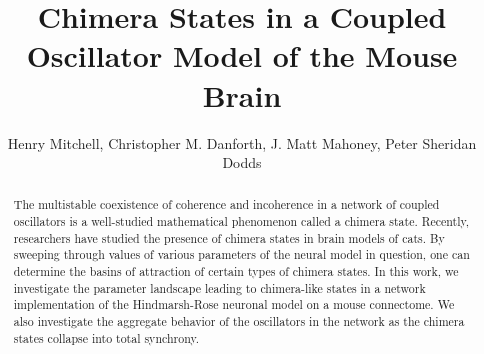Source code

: \documentclass[11pt]{article}
\title{Chimera States in a Coupled Oscillator Model of the Mouse Brain}
\author{Henry Mitchell, Christopher M. Danforth, J. Matt Mahoney, Peter Sheridan Dodds}
\begin{document}
\maketitle

\begin{abstract}
The multistable coexistence of coherence and incoherence in a network of coupled oscillators is a well-studied mathematical phenomenon called a chimera state.
Recently, researchers have studied the presence of chimera states in brain models of cats.
By sweeping through values of various parameters of the neural model in question, one can determine the basins of attraction of certain types of chimera states.
In this work, we investigate the parameter landscape leading to chimera-like states in a network implementation of the Hindmarsh-Rose neuronal model on a mouse connectome.
We also investigate the aggregate behavior of the oscillators in the network as the chimera states collapse into total synchrony.
\end{abstract}
\end{document}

#### Aim of the task
A faithful, word-for-word copy of the data is needed; the pictures should not appear in it.

#### Solved problem
Source code

: \documentclass[11pt]{article}
\title{Chimera States in a Coupled Oscillator Model of the Mouse Brain}
\author{Henry Mitchell, Christopher M. Danforth, J. Matt Mahoney, Peter Sheridan Dodds}
\begin{document}
\maketitle

\begin{abstract}
The multistable coexistence of coherence and incoherence in a network of coupled oscillators is a well-studied mathematical phenomenon called a chimera state.
Recently, researchers have studied the presence of chimera states in brain models of cats.
By sweeping through values of various parameters of the neural model in question, one can determine the basins of attraction of certain types of chimera states.
In this work, we investigate the parameter landscape leading to chimera-like states in a network implementation of the Hindmarsh-Rose neuronal model on a mouse connectome.
We also investigate the aggregate behavior of the oscillators in the network as the chimera states collapse into total synchrony.
\end{abstract}
\end{document}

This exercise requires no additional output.